KTTI (95.1 FM) is a radio station licensed to serve Yuma, Arizona, United States. The station is owned by Educational Media Foundation. It airs a Spanish Christian format.

==History==

===KALJ===
KALJ took to the air on November 6, 1970. The station was owned by Lan-Jol Enterprises, owned by Robert Langill and Joel Pollard (the call letters stood for Arizona Lan-Jol).

===KTTI===

KALJ was sold and went silent on December 31, 1978, in preparation to relaunch two weeks later under new ownership as KTTI, an automated beautiful music outlet. The new owners were Purr Broadcasting, owned by former KBLU-TV/KYEL advertising manager Jim Evans and businessman Rick Richmond. KTTI flipped formats to country on October 1, 1981.
Sun Country Broadcasting bought KTTI and KBLU at the same time in 1983.
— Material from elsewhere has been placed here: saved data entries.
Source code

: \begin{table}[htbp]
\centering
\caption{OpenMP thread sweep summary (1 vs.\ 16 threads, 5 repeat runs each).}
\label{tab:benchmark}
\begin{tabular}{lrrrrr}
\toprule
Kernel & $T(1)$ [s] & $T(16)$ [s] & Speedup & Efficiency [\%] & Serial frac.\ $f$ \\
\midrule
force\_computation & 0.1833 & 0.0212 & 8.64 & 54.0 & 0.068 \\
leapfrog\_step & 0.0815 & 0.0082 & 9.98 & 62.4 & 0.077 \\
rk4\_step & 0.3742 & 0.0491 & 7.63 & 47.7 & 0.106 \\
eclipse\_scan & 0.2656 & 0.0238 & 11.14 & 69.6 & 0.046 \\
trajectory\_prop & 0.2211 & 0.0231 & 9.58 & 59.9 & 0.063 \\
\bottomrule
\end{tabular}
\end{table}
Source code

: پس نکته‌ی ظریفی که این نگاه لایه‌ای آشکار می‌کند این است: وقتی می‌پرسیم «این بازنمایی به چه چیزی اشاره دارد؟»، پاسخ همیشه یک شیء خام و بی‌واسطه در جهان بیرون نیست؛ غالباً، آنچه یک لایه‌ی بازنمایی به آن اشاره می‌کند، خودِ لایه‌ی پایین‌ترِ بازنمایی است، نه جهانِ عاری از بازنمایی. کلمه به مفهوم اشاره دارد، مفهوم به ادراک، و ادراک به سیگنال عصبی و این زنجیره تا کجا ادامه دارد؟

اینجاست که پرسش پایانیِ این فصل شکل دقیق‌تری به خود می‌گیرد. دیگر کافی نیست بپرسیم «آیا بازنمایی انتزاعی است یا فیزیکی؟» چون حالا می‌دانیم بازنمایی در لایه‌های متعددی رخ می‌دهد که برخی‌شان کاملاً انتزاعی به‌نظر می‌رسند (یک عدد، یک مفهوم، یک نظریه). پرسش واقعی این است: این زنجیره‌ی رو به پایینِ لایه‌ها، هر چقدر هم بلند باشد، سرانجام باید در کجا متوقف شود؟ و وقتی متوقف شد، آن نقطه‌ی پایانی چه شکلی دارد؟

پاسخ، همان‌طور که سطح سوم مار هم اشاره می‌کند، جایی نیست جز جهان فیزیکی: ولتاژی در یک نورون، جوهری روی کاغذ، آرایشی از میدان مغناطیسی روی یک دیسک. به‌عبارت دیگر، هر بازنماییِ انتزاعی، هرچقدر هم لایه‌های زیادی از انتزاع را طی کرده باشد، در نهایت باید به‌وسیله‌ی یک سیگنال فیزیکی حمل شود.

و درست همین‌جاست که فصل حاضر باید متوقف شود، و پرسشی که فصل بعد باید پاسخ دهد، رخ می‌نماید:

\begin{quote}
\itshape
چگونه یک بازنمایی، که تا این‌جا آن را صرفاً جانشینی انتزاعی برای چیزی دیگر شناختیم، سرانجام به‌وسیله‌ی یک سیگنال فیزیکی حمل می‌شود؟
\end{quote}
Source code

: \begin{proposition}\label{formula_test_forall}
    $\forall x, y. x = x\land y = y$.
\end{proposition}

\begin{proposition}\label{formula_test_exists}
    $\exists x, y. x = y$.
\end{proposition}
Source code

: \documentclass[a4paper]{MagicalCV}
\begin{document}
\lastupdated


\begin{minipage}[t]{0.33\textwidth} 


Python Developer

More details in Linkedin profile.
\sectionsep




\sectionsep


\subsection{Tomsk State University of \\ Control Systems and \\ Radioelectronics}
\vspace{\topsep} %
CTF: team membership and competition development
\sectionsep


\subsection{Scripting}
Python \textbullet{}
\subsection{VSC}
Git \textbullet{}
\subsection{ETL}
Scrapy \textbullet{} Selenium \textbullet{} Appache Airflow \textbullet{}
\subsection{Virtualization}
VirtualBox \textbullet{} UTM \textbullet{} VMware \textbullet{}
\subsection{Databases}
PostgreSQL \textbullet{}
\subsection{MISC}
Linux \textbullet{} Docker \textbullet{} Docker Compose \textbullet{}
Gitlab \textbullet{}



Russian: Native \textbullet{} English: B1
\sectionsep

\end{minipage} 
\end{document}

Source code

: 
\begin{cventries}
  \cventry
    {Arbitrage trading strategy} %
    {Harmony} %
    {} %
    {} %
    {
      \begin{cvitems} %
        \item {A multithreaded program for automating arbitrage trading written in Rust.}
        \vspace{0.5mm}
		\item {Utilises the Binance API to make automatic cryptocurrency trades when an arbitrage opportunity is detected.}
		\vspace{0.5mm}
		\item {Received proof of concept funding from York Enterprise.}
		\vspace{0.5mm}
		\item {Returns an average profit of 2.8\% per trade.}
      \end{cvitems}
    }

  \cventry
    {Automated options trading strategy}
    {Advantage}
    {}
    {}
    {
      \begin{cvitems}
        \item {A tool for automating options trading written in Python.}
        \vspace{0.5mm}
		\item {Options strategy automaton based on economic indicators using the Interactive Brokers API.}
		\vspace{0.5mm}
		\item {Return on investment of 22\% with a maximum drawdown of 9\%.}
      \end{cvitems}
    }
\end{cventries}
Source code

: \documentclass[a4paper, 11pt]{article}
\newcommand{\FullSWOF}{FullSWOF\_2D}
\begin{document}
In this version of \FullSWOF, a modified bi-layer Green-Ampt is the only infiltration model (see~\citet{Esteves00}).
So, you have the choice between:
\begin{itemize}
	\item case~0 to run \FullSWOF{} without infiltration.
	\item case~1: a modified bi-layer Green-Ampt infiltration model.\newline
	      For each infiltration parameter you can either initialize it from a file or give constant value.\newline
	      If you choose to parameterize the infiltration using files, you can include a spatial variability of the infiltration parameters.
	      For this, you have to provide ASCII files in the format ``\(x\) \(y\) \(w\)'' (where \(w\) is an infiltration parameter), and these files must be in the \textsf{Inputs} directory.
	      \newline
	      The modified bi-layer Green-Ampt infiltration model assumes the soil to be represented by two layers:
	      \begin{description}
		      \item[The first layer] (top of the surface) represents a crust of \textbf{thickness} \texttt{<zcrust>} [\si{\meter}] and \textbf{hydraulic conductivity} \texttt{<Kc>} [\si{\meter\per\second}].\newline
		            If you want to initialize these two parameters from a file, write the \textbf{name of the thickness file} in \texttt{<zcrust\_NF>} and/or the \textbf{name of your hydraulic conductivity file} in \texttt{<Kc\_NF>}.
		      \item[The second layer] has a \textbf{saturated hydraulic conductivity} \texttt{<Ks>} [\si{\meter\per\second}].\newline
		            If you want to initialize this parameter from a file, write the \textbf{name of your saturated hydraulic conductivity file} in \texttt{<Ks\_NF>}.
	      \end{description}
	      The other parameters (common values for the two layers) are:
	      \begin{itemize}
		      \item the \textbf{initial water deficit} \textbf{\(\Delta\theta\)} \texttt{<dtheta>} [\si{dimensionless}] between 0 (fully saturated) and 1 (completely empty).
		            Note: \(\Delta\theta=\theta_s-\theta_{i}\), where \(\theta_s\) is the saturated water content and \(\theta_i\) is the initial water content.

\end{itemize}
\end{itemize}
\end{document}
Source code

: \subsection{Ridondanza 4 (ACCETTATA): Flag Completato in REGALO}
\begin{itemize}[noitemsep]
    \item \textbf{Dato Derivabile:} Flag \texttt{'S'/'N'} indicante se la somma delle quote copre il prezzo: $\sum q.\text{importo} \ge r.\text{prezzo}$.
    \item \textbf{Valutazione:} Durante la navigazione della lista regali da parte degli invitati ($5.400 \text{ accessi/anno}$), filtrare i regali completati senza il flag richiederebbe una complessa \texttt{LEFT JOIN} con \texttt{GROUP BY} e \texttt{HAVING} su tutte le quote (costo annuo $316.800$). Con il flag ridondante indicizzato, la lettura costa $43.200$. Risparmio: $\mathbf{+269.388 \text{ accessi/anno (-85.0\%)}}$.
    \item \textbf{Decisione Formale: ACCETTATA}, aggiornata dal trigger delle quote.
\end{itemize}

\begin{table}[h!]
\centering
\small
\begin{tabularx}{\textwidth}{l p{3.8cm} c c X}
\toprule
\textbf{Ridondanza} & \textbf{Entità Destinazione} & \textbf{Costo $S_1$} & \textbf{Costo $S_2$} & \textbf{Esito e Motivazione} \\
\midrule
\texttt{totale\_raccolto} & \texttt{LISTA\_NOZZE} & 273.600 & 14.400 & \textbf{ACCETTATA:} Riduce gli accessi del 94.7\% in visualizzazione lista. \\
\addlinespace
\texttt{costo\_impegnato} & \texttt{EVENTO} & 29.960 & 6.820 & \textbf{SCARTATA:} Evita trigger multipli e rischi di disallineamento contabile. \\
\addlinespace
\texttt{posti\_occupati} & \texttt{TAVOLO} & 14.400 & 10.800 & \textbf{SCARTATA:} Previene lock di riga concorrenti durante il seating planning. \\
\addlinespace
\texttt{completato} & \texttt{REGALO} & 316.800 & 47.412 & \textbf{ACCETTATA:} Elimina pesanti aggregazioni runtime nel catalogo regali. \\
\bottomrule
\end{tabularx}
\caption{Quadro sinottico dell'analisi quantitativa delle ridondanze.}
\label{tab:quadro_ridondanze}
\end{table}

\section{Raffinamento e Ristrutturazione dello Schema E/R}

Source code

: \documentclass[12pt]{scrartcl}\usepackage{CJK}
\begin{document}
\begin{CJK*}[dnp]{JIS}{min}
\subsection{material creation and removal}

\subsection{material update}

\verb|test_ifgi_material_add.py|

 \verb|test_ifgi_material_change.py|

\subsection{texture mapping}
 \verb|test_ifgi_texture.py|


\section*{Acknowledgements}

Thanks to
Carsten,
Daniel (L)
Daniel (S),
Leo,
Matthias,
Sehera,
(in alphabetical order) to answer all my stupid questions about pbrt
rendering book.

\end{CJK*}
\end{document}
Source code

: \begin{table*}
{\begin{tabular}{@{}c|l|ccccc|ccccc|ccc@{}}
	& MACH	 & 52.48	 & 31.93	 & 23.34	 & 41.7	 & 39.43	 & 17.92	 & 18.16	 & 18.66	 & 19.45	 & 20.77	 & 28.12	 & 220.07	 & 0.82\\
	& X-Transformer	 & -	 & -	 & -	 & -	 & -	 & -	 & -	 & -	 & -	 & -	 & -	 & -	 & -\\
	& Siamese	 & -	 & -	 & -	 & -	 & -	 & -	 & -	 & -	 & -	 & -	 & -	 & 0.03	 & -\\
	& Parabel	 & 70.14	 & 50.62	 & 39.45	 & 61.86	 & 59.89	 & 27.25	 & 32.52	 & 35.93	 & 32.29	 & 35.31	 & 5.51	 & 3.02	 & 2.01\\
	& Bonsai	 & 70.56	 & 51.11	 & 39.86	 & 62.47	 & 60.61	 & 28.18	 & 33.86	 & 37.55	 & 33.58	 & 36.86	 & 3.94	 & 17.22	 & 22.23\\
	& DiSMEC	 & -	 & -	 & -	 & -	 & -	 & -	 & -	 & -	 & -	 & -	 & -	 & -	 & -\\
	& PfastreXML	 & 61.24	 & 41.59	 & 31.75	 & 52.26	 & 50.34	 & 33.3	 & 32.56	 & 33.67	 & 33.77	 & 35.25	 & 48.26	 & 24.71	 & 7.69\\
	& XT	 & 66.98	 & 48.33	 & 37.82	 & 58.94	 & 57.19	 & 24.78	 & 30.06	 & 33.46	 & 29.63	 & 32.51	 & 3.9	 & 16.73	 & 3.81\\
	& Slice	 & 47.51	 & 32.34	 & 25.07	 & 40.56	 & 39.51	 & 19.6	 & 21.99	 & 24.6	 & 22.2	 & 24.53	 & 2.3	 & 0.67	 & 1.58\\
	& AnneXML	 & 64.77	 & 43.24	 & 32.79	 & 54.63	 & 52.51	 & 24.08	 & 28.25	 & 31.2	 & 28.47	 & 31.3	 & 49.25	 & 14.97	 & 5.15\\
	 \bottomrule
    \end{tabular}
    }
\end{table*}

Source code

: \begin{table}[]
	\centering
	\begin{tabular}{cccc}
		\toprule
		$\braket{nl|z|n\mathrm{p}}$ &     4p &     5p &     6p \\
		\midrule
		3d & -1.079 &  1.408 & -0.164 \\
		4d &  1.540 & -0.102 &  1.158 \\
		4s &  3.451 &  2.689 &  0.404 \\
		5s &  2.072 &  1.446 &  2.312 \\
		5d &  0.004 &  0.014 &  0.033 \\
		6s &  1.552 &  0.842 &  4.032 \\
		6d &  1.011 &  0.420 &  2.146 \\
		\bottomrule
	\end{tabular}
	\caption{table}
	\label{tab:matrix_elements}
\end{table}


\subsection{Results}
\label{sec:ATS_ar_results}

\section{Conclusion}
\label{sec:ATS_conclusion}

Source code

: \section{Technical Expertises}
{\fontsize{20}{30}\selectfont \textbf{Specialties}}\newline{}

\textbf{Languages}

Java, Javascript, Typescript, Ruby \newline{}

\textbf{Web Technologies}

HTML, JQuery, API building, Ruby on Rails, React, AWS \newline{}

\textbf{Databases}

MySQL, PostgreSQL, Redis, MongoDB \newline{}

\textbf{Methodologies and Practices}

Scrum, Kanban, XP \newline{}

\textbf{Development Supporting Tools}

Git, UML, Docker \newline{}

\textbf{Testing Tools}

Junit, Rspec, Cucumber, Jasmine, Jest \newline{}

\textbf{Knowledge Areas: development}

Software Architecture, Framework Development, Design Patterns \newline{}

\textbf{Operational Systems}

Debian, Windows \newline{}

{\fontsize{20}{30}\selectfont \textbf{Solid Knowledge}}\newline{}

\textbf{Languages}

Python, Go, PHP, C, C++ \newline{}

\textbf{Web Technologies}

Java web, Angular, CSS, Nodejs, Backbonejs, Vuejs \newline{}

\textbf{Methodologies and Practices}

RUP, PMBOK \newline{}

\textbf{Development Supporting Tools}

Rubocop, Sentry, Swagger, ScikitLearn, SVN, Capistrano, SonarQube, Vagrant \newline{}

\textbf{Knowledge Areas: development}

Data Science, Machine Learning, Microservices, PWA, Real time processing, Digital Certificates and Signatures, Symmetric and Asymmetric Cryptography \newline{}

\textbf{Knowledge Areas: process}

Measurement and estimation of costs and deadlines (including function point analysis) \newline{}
KBLU and KTTI were owned by Robert Tezak, the owner of Uno, from 1988 to 1995. That year, they were purchased out of bankruptcy by Commonwealth Broadcasting, owner of KYJT (now KQSR). In a quick succession of owners, Commonwealth was acquired by Capstar in 1997, Capstar merged with Chancellor Broadcasting to form AMFM in 1998, and Clear Channel acquired AMFM in 1999. Clear Channel sold its Yuma stations to El Dorado Broadcasters in 2007. Even though KTTI and KQSR were the top two stations in the Yuma market in Eastlan's spring 2025 ratings, El Dorado Broadcasters agreed to sell the stations to K-Love Inc. for $375,000 in November 2025; KBLU was not included in the deal and was closed on February 28, 2026, ahead of a planned mid-March completion of the sale.